Étant donné qu’il était impossible d’exposer au sens traditionnel en raison des restrictions liées à la pandémie, To build tiny monuments a été installé en janvier 2021 par Lauren Prousky dans sa maison de Kitchener-Waterloo, et fut photographié par Karice Mitchell. Le Musée du Montréal juif présente non seulement le nouvel ensemble d’œuvres de Lauren par le biais de ces images, mais également une archive visuelle sous forme d’exposition numérique active. De nouvelles œuvres seront présentées le mercredi de chaque semaine, du 10 mars au 5 mai 2021, dans le cadre de l’exposition Instagram à @mjm_laurenprousky.

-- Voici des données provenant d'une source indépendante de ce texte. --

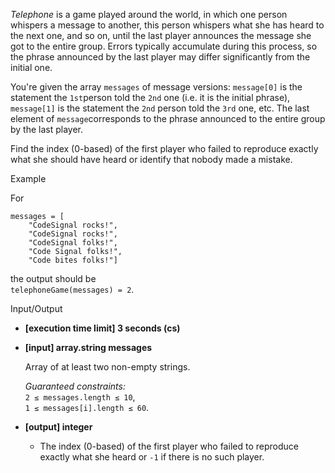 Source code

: 
_Telephone_  is a game played around the world, in which one person whispers a message to another, this person whispers what she has heard to the next one, and so on, until the last player announces the message she got to the entire group. Errors typically accumulate during this process, so the phrase announced by the last player may differ significantly from the initial one.

You're given the array  `messages`  of message versions:  `message[0]`  is the statement the  `1st`person told the  `2nd`  one (i.e. it is the initial phrase),  `message[1]`  is the statement the  `2nd`  person told the  `3rd`  one, etc. The last element of  `message`corresponds to the phrase announced to the entire group by the last player.

Find the index (0-based) of the first player who failed to reproduce exactly what she should have heard or identify that nobody made a mistake.

Example

For

    messages = [
	    "CodeSignal rocks!", 
	    "CodeSignal rocks!", 
	    "CodeSignal folks!", 
	    "Code Signal folks!", 
	    "Code bites folks!"] 

the output should be  
`telephoneGame(messages) = 2`.

Input/Output

-   **[execution time limit] 3 seconds (cs)**
    
-   **[input] array.string messages**
    
    Array of at least two non-empty strings.
    
    _Guaranteed constraints:_  
    `2 ≤ messages.length ≤ 10`,  
    `1 ≤ messages[i].length ≤ 60`.
    
-   **[output] integer**
    
    -   The index (0-based) of the first player who failed to reproduce exactly what she heard or  `-1`  if there is no such player. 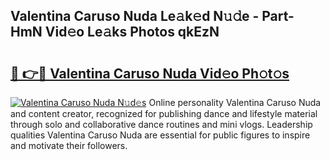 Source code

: ## Valentina Caruso Nuda Le𝚊k𝚎d N𝚞𝚍e - Part-HmN Vid𝚎o Le𝚊ks Photos qkEzN

# <h2><a href="http://fbf1xrx.evod.top/?m=Valentina+Caruso+Nuda">🔗 👉🔴 Valentina Caruso Nuda Vid𝚎o Ph𝚘t𝚘s</a></h2>

[![Valentina Caruso Nuda N𝚞d𝚎s](https://i.imgur.com/8V9OHl7.gif)](http://fbf1xrx.evod.top/?m=Valentina+Caruso+Nuda)
Online personality Valentina Caruso Nuda and content creator, recognized for publishing dance and lifestyle material through solo and collaborative dance routines and mini vlogs. Leadership qualities Valentina Caruso Nuda are essential for public figures to inspire and motivate their followers. 
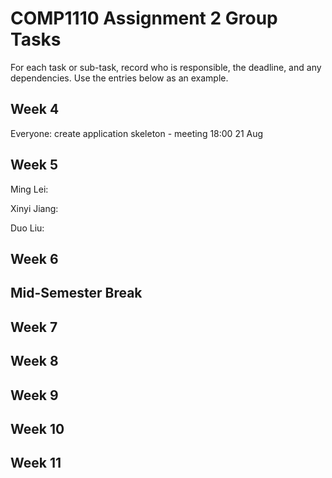 # COMP1110 Assignment 2 Group Tasks

For each task or sub-task, record who is responsible, the deadline, and any dependencies.
Use the entries below as an example.

## Week 4

Everyone: create application skeleton - meeting 18:00 21 Aug

## Week 5

Ming Lei: 

Xinyi Jiang: 

Duo Liu:

## Week 6

## Mid-Semester Break

## Week 7

## Week 8

## Week 9

## Week 10

## Week 11
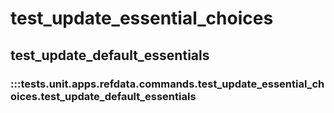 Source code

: # test_update_essential_choices

## test_update_default_essentials

### :::tests.unit.apps.refdata.commands.test_update_essential_choices.test_update_default_essentials

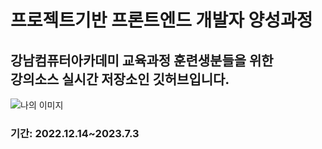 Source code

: <h1>프로젝트기반 프론트엔드 개발자 양성과정</h1>
<h2>강남컴퓨터아카데미 교육과정 훈련생분들을 위한 <br>
강의소스 실시간 저장소인 깃허브입니다.</h2>
<img src="https://imagescdn.gettyimagesbank.com/500/201603/a10435096.jpg" alt="나의 이미지">
<h3>기간: 2022.12.14~2023.7.3</h3>

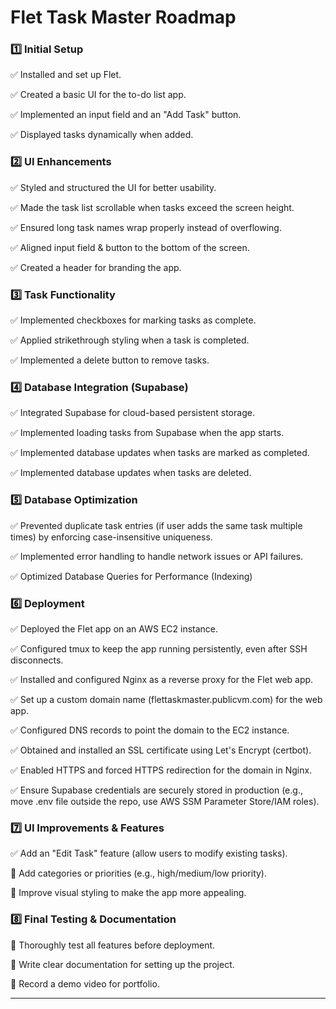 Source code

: # Flet Task Master Roadmap

### 1️⃣ Initial Setup

✅ Installed and set up Flet.

✅ Created a basic UI for the to-do list app.

✅ Implemented an input field and an "Add Task" button.

✅ Displayed tasks dynamically when added.

### 2️⃣ UI Enhancements

✅ Styled and structured the UI for better usability.

✅ Made the task list scrollable when tasks exceed the screen height.

✅ Ensured long task names wrap properly instead of overflowing.

✅ Aligned input field & button to the bottom of the screen.

✅ Created a header for branding the app.

### 3️⃣ Task Functionality

✅ Implemented checkboxes for marking tasks as complete.

✅ Applied strikethrough styling when a task is completed.

✅ Implemented a delete button to remove tasks.

### 4️⃣ Database Integration (Supabase)

✅ Integrated Supabase for cloud-based persistent storage.

✅ Implemented loading tasks from Supabase when the app starts.

✅ Implemented database updates when tasks are marked as completed.

✅ Implemented database updates when tasks are deleted.

### 5️⃣ Database Optimization

✅ Prevented duplicate task entries (if user adds the same task multiple times) by enforcing case-insensitive uniqueness.

✅ Implemented error handling to handle network issues or API failures.

✅ Optimized Database Queries for Performance (Indexing)

### 6️⃣ Deployment

✅ Deployed the Flet app on an AWS EC2 instance.

✅ Configured tmux to keep the app running persistently, even after SSH disconnects.

✅ Installed and configured Nginx as a reverse proxy for the Flet web app.

✅ Set up a custom domain name (flettaskmaster.publicvm.com) for the web app.

✅ Configured DNS records to point the domain to the EC2 instance.

✅ Obtained and installed an SSL certificate using Let's Encrypt (certbot).

✅ Enabled HTTPS and forced HTTPS redirection for the domain in Nginx.

✅ Ensure Supabase credentials are securely stored in production (e.g., move .env file outside the repo, use AWS SSM Parameter Store/IAM roles).

### 7️⃣ UI Improvements & Features

✅ Add an "Edit Task" feature (allow users to modify existing tasks).

🔲 Add categories or priorities (e.g., high/medium/low priority).

🔲 Improve visual styling to make the app more appealing.

### 8️⃣ Final Testing & Documentation

🔲 Thoroughly test all features before deployment.

🔲 Write clear documentation for setting up the project.

🔲 Record a demo video for portfolio.

---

Voici la deuxième collaboration dans le cadre du cycle d’expositions d’art contemporain 2020-2021 du Musée intitulé Permanence, un cadre thématique pour nos artistes sélectionnés qui a pris plus de nuances, de connotations et de proximité au cours des derniers mois. Ce cycle, dont le thème est adapté à un monde à distanciation sociale, invite les artistes à s’interroger et à examiner les nombreuses permutations du concept “d’éternité”. Par le biais d’une série d’innovations et d’événements artistiques, nous invitons le public à réfléchir à la notion de permanence en ce moment de flux, que ce soit à travers les objets ou les événements éphémères de ces périodes d’instabilité, la façon dont nous créons des espaces durables pour nos communautés, les présences invisibles, mais constantes, qui nous façonnent, ou la mutabilité tranquille et déterminée de tout ce qui semble éternel.


Vous trouverez sur cette page :

et les textes suivants par Lauren Prousky sur To build tiny monuments is to gather what’s there, et des thèmes associés :

  1. Texte pour « Everything that ever existed »
  2. « Points of contact and other piles »
  3. « In Charm’s Way »

Pour voir l’exposition, veuillez consulter visiter @mjm_laurenprousky

Pour d’autres travaux visuels et écrits de Lauren, veuillez consulter son site Web laurenprousky.com

Revenez bientôt pour consulter la liste des lectures de l’exposition.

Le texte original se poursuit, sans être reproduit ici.